[[ Data excerpts, beginning ]]

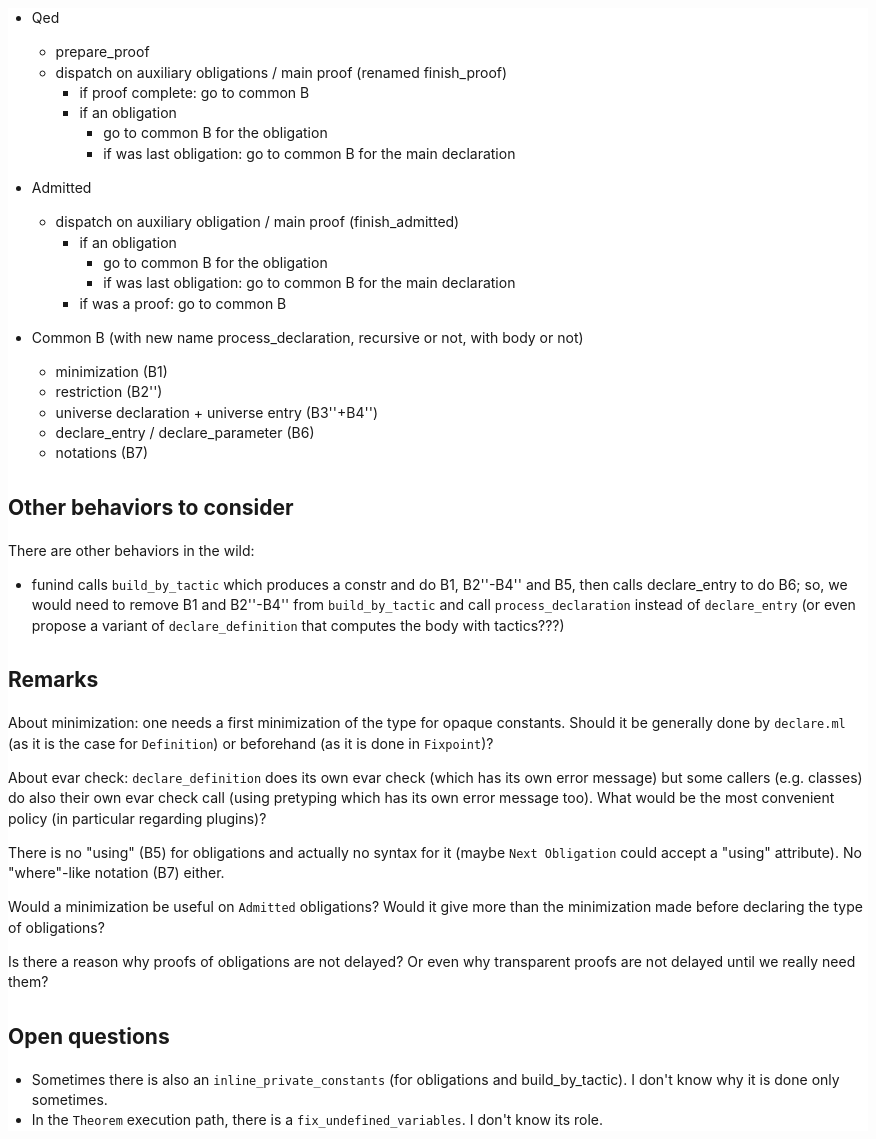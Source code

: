 - Qed
  - prepare_proof
  - dispatch on auxiliary obligations / main proof (renamed finish_proof)
    - if proof complete: go to common B
    - if an obligation
      - go to common B for the obligation
      - if was last obligation: go to common B for the main declaration
- Admitted
  - dispatch on auxiliary obligation / main proof (finish_admitted)
    - if an obligation
      - go to common B for the obligation
      - if was last obligation: go to common B for the main declaration
    - if was a proof: go to common B

- Common B (with new name process_declaration, recursive or not, with body or not)
  - minimization (B1)
  - restriction (B2'')
  - universe declaration + universe entry (B3''+B4'')
  - declare_entry / declare_parameter (B6)
  - notations (B7)

## Other behaviors to consider

There are other behaviors in the wild:

- funind calls `build_by_tactic` which produces a constr and do B1, B2''-B4'' and B5, then calls declare_entry to do B6; so, we would need to remove B1 and B2''-B4'' from `build_by_tactic` and call `process_declaration` instead of `declare_entry` (or even propose a variant of `declare_definition` that computes the body with tactics???)

## Remarks

About minimization: one needs a first minimization of the type for opaque constants. Should it be generally done by `declare.ml` (as it is the case for `Definition`) or beforehand (as it is done in `Fixpoint`)?

About evar check: `declare_definition` does its own evar check (which has its own error message) but some callers (e.g. classes) do also their own evar check call (using pretyping which has its own error message too). What would be the most convenient policy (in particular regarding plugins)?

There is no "using" (B5) for obligations and actually no syntax for it (maybe `Next Obligation` could accept a "using" attribute). No "where"-like notation (B7) either.

Would a minimization be useful on `Admitted` obligations? Would it give more than the minimization made before declaring the type of obligations?

Is there a reason why proofs of obligations are not delayed? Or even why transparent proofs are not delayed until we really need them?

## Open questions

- Sometimes there is also an `inline_private_constants` (for obligations and build_by_tactic). I don't know why it is done only sometimes.
- In the `Theorem` execution path, there is a `fix_undefined_variables`. I don't know its role.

[[ Data excerpts, end ]]

▶ _Required work_
Your copy should match every record exactly and contain no pictures.

▶ _Expected output_
Source code

: - Qed
  - prepare_proof
  - dispatch on auxiliary obligations / main proof (renamed finish_proof)
    - if proof complete: go to common B
    - if an obligation
      - go to common B for the obligation
      - if was last obligation: go to common B for the main declaration
- Admitted
  - dispatch on auxiliary obligation / main proof (finish_admitted)
    - if an obligation
      - go to common B for the obligation
      - if was last obligation: go to common B for the main declaration
    - if was a proof: go to common B

- Common B (with new name process_declaration, recursive or not, with body or not)
  - minimization (B1)
  - restriction (B2'')
  - universe declaration + universe entry (B3''+B4'')
  - declare_entry / declare_parameter (B6)
  - notations (B7)

## Other behaviors to consider

There are other behaviors in the wild:

- funind calls `build_by_tactic` which produces a constr and do B1, B2''-B4'' and B5, then calls declare_entry to do B6; so, we would need to remove B1 and B2''-B4'' from `build_by_tactic` and call `process_declaration` instead of `declare_entry` (or even propose a variant of `declare_definition` that computes the body with tactics???)

## Remarks

About minimization: one needs a first minimization of the type for opaque constants. Should it be generally done by `declare.ml` (as it is the case for `Definition`) or beforehand (as it is done in `Fixpoint`)?

About evar check: `declare_definition` does its own evar check (which has its own error message) but some callers (e.g. classes) do also their own evar check call (using pretyping which has its own error message too). What would be the most convenient policy (in particular regarding plugins)?

There is no "using" (B5) for obligations and actually no syntax for it (maybe `Next Obligation` could accept a "using" attribute). No "where"-like notation (B7) either.

Would a minimization be useful on `Admitted` obligations? Would it give more than the minimization made before declaring the type of obligations?

Is there a reason why proofs of obligations are not delayed? Or even why transparent proofs are not delayed until we really need them?

## Open questions

- Sometimes there is also an `inline_private_constants` (for obligations and build_by_tactic). I don't know why it is done only sometimes.
- In the `Theorem` execution path, there is a `fix_undefined_variables`. I don't know its role.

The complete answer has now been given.